MOSCOW — Russia's currency dropped to an all-time low against the dollar on Tuesday as investors fret about long-term economic damage from Western sanctions.

The United States and the European Union last week imposed a new round of sanctions against Russia for its actions in Ukraine that consisted in, among other things, blocking off Western financial markets to key Russian companies.

The Russian currency fell more than 1 percent to 38.80 rubles against the U.S. dollar by noon Moscow time Tuesday. The ruble has lost over 2.7 percent in just two days.

The Russian Central Bank allows the ruble to trade in a range against the dollar and sometimes intervenes in markets to prop it up. It has not been doing so in the past months, however, leaving the ruble to trade only 0.40 rubles away from the minimum level.

Economist Alexei Kudrin, who served as finance minister under President Vladimir Putin for 11 years until 2011, said Tuesday that the sanctions could send Russia into a long recession.

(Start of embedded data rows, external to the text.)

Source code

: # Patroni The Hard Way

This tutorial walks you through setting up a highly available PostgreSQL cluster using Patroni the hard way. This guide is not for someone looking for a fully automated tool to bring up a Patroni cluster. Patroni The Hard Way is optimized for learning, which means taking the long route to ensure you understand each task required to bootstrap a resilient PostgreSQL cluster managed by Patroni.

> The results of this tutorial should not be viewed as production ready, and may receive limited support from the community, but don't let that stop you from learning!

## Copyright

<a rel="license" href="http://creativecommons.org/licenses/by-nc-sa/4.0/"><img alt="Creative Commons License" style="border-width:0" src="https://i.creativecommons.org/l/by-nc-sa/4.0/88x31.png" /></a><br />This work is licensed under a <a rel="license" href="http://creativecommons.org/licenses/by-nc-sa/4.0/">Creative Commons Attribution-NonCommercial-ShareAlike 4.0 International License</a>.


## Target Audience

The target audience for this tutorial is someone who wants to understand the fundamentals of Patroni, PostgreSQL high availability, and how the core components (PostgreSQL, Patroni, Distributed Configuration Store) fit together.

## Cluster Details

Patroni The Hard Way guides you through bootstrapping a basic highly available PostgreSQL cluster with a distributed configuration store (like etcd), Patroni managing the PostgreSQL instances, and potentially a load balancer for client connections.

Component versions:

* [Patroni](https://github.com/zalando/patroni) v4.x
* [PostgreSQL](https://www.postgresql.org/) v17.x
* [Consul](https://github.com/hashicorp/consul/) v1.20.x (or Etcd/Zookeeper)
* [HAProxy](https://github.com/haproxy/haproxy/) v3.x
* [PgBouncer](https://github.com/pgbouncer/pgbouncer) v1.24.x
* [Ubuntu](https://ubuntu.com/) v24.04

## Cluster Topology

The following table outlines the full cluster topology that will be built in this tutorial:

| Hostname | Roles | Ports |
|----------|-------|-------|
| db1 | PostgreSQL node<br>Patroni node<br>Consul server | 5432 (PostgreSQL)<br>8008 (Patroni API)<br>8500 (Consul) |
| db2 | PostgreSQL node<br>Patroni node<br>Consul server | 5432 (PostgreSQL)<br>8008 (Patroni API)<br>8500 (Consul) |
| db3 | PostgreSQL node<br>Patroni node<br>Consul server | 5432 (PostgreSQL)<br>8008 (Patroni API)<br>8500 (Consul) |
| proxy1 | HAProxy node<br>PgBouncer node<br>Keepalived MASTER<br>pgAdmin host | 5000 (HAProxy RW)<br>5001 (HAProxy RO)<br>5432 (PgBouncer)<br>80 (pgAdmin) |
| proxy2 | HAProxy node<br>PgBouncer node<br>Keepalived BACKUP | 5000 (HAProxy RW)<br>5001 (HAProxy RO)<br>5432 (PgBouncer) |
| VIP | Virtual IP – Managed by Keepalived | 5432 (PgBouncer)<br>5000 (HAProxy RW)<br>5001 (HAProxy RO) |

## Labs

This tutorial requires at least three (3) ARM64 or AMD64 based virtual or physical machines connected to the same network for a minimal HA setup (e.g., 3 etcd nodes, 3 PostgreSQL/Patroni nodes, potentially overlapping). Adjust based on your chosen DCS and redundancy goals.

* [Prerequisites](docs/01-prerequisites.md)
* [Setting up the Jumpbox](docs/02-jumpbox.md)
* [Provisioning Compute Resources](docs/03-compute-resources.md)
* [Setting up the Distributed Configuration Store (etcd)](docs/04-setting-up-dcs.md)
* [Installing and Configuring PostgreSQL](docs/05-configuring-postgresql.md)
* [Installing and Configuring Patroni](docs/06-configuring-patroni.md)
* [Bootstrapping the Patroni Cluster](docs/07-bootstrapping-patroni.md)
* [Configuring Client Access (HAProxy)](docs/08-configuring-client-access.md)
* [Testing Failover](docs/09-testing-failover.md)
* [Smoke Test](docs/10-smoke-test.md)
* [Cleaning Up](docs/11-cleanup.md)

"The sanctions that have been imposed are going to have an effect (on the economy) for the next one or two years because they have limited opportunities for investment in this uncertain environment," Russian news agency Interfax quoted him as saying.

Most recently, the U.S. on Friday tightened the maximum credit duration for several state-owned Russian companies and banks to 30 days, effectively shutting them off from long-term loans. The U.S. and the EU indicated they may reverse some of the sanctions if they see Moscow supporting the peace process in Ukraine, where more than 3,000 have died since mid-April.

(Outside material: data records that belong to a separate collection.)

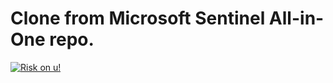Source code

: # Clone from Microsoft Sentinel All-in-One repo.

[![Risk on u!](https://aka.ms/deploytoazurebutton)](https://portal.azure.com/#create/Microsoft.Template/uri/https%3A%2F%2Fraw.githubusercontent.com%2Fhus1moh%2FSentinel%2Frefs%2Fheads%2Fmain%2Fazuredeploy.json/createUIDefinitionUri/https%3A%2F%2Fraw.githubusercontent.com%2Fhus1moh%2FSentinel%2Fmain%2FcreateUiDefinition.json)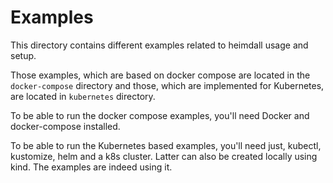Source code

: # Examples

This directory contains different examples related to heimdall usage and setup.

Those examples, which are based on docker compose are located in the `docker-compose` directory and those, which are implemented for Kubernetes, are located in `kubernetes` directory.

To be able to run the docker compose examples, you'll need Docker and docker-compose installed.

To be able to run the Kubernetes based examples, you'll need just, kubectl, kustomize, helm and a k8s cluster. Latter can also be created locally using kind. The examples are indeed using it.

The Kremlin has promised to support companies that were hit with sanctions. Finance Minister Anton Siluanov said Monday the government may use $8 billion from the state pension fund to help them if needed.

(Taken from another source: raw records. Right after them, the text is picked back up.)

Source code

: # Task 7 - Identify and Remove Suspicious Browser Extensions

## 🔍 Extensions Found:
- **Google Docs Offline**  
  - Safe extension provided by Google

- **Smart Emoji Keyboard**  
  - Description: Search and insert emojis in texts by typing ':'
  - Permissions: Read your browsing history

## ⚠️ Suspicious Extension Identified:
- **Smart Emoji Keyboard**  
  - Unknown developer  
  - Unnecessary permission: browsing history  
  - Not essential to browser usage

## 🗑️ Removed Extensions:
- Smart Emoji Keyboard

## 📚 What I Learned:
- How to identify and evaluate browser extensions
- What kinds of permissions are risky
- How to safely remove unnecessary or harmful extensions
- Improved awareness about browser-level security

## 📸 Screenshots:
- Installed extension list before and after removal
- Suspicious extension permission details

Market jitters were further fueled by reports that the Russian government is preparing more retaliatory import bans, which could ultimately hurt Russian consumer spending. Russia in August banned imports of dairy products, meat and vegetables from the EU and the U.S., causing price hikes for some items.

Amid the uncertainty, investors continue to pull money out of the country at an accelerating pace. Experts like Kudrin predict some $110 billion could be withdrawn this year, almost twice as much as last year's $61 billion.